Which lines in the listing below contain the word "Breeze"? Copy each one.

DATA:
■ ■ ■ ■
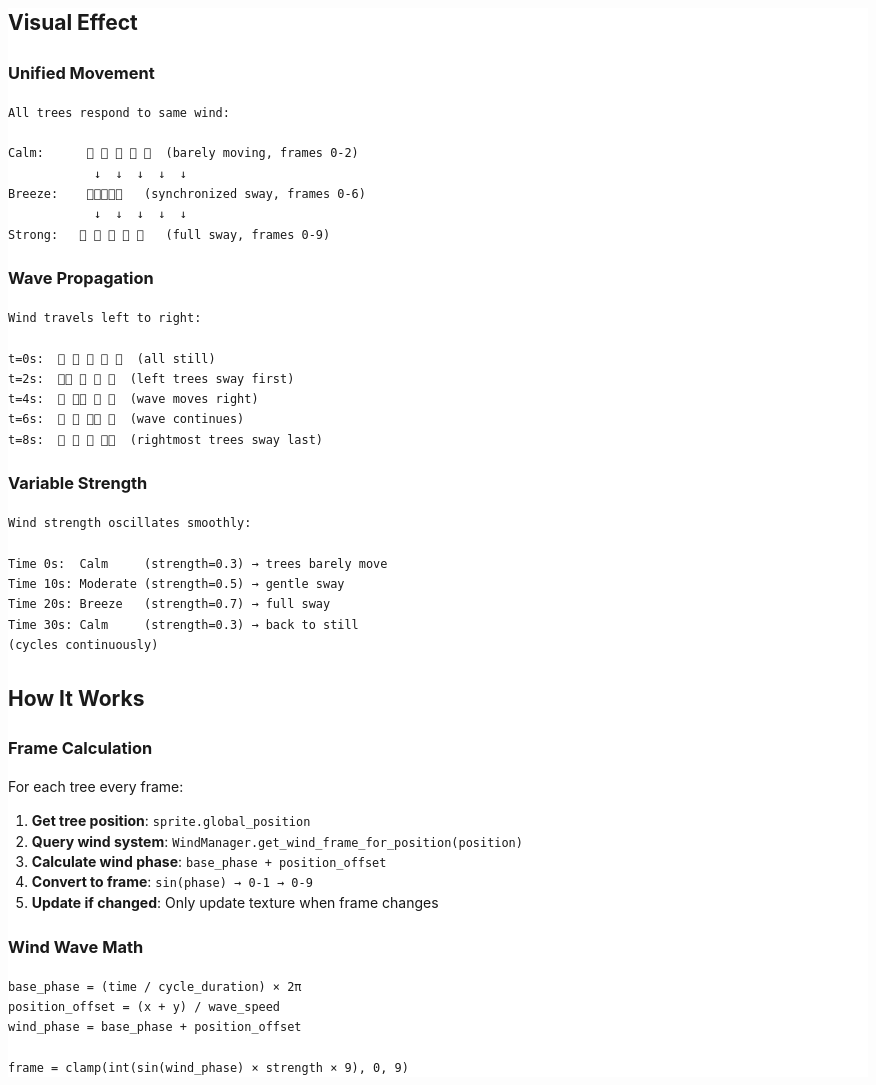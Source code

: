 ## Visual Effect

### Unified Movement
```
All trees respond to same wind:

Calm:      🌲 🌲 🌲 🌲 🌲  (barely moving, frames 0-2)
            ↓  ↓  ↓  ↓  ↓
Breeze:    🌲🌲🌲🌲🌲   (synchronized sway, frames 0-6)
            ↓  ↓  ↓  ↓  ↓
Strong:   🌲 🌲 🌲 🌲 🌲   (full sway, frames 0-9)
```

### Wave Propagation
```
Wind travels left to right:

t=0s:  🌲 🌲 🌲 🌲 🌲  (all still)
t=2s:  🌲🌲 🌲 🌲 🌲  (left trees sway first)
t=4s:  🌲 🌲🌲 🌲 🌲  (wave moves right)
t=6s:  🌲 🌲 🌲🌲 🌲  (wave continues)
t=8s:  🌲 🌲 🌲 🌲🌲  (rightmost trees sway last)
```

### Variable Strength
```
Wind strength oscillates smoothly:

Time 0s:  Calm     (strength=0.3) → trees barely move
Time 10s: Moderate (strength=0.5) → gentle sway
Time 20s: Breeze   (strength=0.7) → full sway
Time 30s: Calm     (strength=0.3) → back to still
(cycles continuously)
```

## How It Works

### Frame Calculation

For each tree every frame:
1. **Get tree position**: `sprite.global_position`
2. **Query wind system**: `WindManager.get_wind_frame_for_position(position)`
3. **Calculate wind phase**: `base_phase + position_offset`
4. **Convert to frame**: `sin(phase) → 0-1 → 0-9`
5. **Update if changed**: Only update texture when frame changes

### Wind Wave Math

```
base_phase = (time / cycle_duration) × 2π
position_offset = (x + y) / wave_speed
wind_phase = base_phase + position_offset

frame = clamp(int(sin(wind_phase) × strength × 9), 0, 9)
```
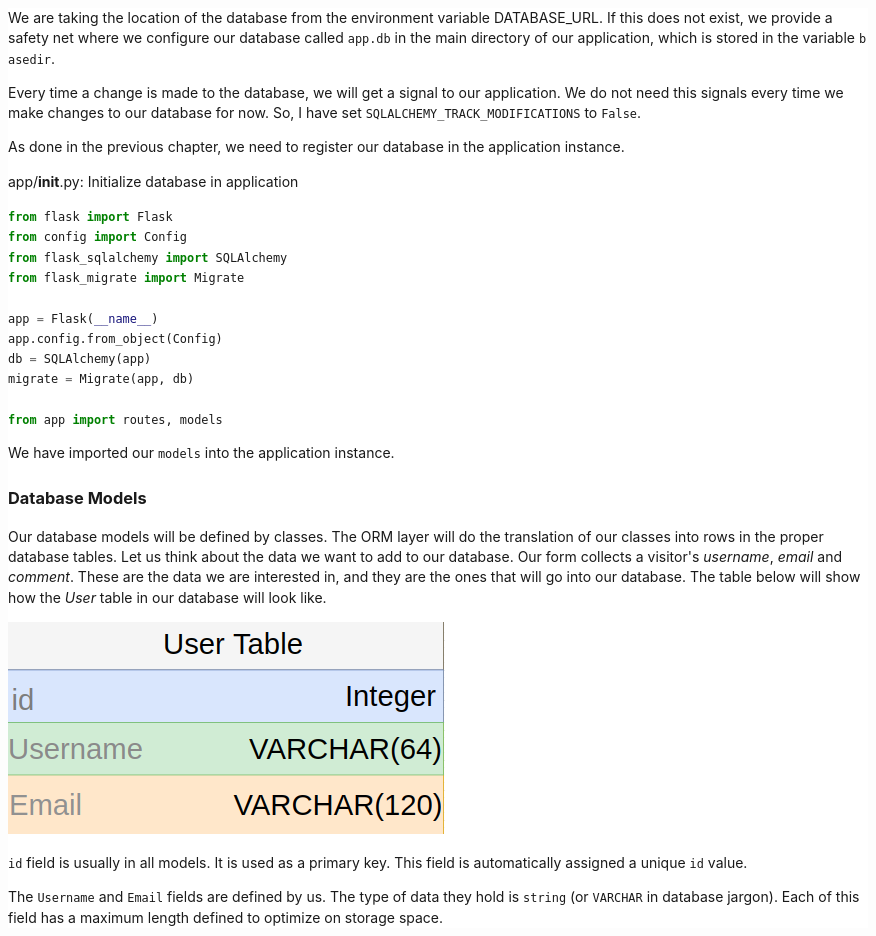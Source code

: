 We are taking the location of the database from the environment variable DATABASE_URL. If this does not exist, we provide a safety net where we configure our database called `app.db` in the main directory of our application, which is stored in the variable `basedir`.

Every time a change is made to the database, we will get a signal to our application. We do not need this signals every time we make changes to our database for now. So, I have set `SQLALCHEMY_TRACK_MODIFICATIONS` to `False`.

As done in the previous chapter, we need to register our database in the application instance.

app/__init__.py: Initialize database in application
```python
from flask import Flask
from config import Config
from flask_sqlalchemy import SQLAlchemy
from flask_migrate import Migrate

app = Flask(__name__)
app.config.from_object(Config)
db = SQLAlchemy(app)
migrate = Migrate(app, db)

from app import routes, models
```

We have imported our `models` into the application instance.

### Database Models

Our database models will be defined by classes. The ORM layer will do the translation of our classes into rows in the proper database tables. Let us think about the data we want to add to our database. Our form collects a visitor's _username_, _email_ and _comment_. These are the data we are interested in, and they are the ones that will go into our database. The table below will show how the _User_ table in our database will look like.

![Database Schema](/images/db_schema.png)

`id` field is usually in all models. It is used as a primary key. This field is automatically assigned a unique `id` value.

The `Username` and `Email` fields are defined by us. The type of data they hold is `string` (or `VARCHAR` in database jargon). Each of this field has a maximum length defined to optimize on storage space.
■ ■ ■ ■
YOUR RESPONSE:
Breeze:    🌲🌲🌲🌲🌲   (synchronized sway, frames 0-6)
Time 20s: Breeze   (strength=0.7) → full sway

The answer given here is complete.